Introduction
This is Data Structures tutorial from YouTube. I will learn it step by step.
Content
Course list
- Introduction to data structures
- Data Structures: List as abstract data type
- Introduction to linked list
- Data Structures: Arrays vs Linked Lists
- Linked List - Implementation in C/C++
- Linked List in C/C++ - Inserting a node at beginning
- Linked List in C/C++ - Insert a node at nth position
- Linked List in C/C++ - Delete a node at nth position
- Reverse a linked list - Iterative method
- Print elements of a linked list in forward and reverse order using recursion
- Reverse a linked list using recursion
- Data structures: Introduction to Doubly Linked List
- Doubly Linked List - Implementation in C/C++
- Data structures: Introduction to stack
- Data structures: Array implementation of stacks
- Data Structures: Linked List implementation of stacks
- Reverse a string or linked list using stack.
- Check for balanced parentheses using stack
- Infix, Prefix and Postfix
- Evaluation of Prefix and Postfix expressions using stack
- Infix to Postfix using stack
- Data structures: Introduction to Queues
- Data structures: Array implementation of Queue
- Data structures: Linked List implementation of Queue
- Data structures: Introduction to Trees
- Data structures: Binary Tree
- Data structures: Binary Search Tree
- Binary search tree - Implementation in C/C++
- BST implementation - memory allocation in stack and heap
- Find min and max element in a binary search tree
- Find height of a binary tree
- Binary tree traversal - breadth-first and depth-first strategies
- Binary tree: Level Order Traversal
- Binary tree traversal: Preorder, Inorder, Postorder
- Check if a binary tree is binary search tree or not
- Delete a node from Binary Search Tree
- Inorder Successor in a binary search tree
- Data structures: Introduction to graphs
- Data structures: Properties of Graphs
- Graph Representation part 01 - Edge List
- Graph Representation part 02 - Adjacency Matrix
- Graph Representation part 03 - Adjacency List
I grab the html contents from source page, and use regular expression to parse it.
(?<=aria-label\=").*?(?=by\smycodeschool)
Introduction to data structures
A data structure is a way to store and organize data in a computer, so that it can be used efficiently.
We talk about data structures as:
- Mathematical/Logical models, we defined them from abstract view, that is Abstract data types (ADT).
- Implementation, concrete data types
ADTis to define data and operations, but no implementation, e.g. arrays, linked list, stack, queue, tree, graph and so on.
We will study it from the following four aspects:
- logical view
- operations (available to us)
- cost of operations (time)
- implementation (in the programming language)
List as ADT
List is nothing but a collection of objects of the same type.
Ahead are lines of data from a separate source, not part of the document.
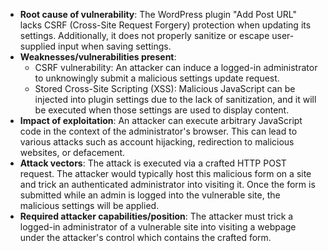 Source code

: - **Root cause of vulnerability**: The WordPress plugin "Add Post URL" lacks CSRF (Cross-Site Request Forgery) protection when updating its settings. Additionally, it does not properly sanitize or escape user-supplied input when saving settings.
- **Weaknesses/vulnerabilities present**:
    - CSRF vulnerability: An attacker can induce a logged-in administrator to unknowingly submit a malicious settings update request.
    - Stored Cross-Site Scripting (XSS): Malicious JavaScript can be injected into plugin settings due to the lack of sanitization, and it will be executed when those settings are used to display content.
- **Impact of exploitation**: An attacker can execute arbitrary JavaScript code in the context of the administrator's browser. This can lead to various attacks such as account hijacking, redirection to malicious websites, or defacement.
- **Attack vectors**: The attack is executed via a crafted HTTP POST request. The attacker would typically host this malicious form on a site and trick an authenticated administrator into visiting it. Once the form is submitted while an admin is logged into the vulnerable site, the malicious settings will be applied.
- **Required attacker capabilities/position**: The attacker must trick a logged-in administrator of a vulnerable site into visiting a webpage under the attacker's control which contains the crafted form.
It is generally a fixed-size list, if the current list is full, you should create a bigger-size list to contain many elements.
Here, we mainly talk about the time complexity of list operations.
- Access - Read or write element at an index, constant time $O(1)$
- Insert - depend on the list length, $O(n)$
- Remove - $O(n)$
- Add - $O(n)$
linked list
For array created using “malloc” function in C (dynamic memory allocation), we can use “realloc” function to re-size it. Same memory block may be extended if space adjacent to the block is available. Else, a new block is created.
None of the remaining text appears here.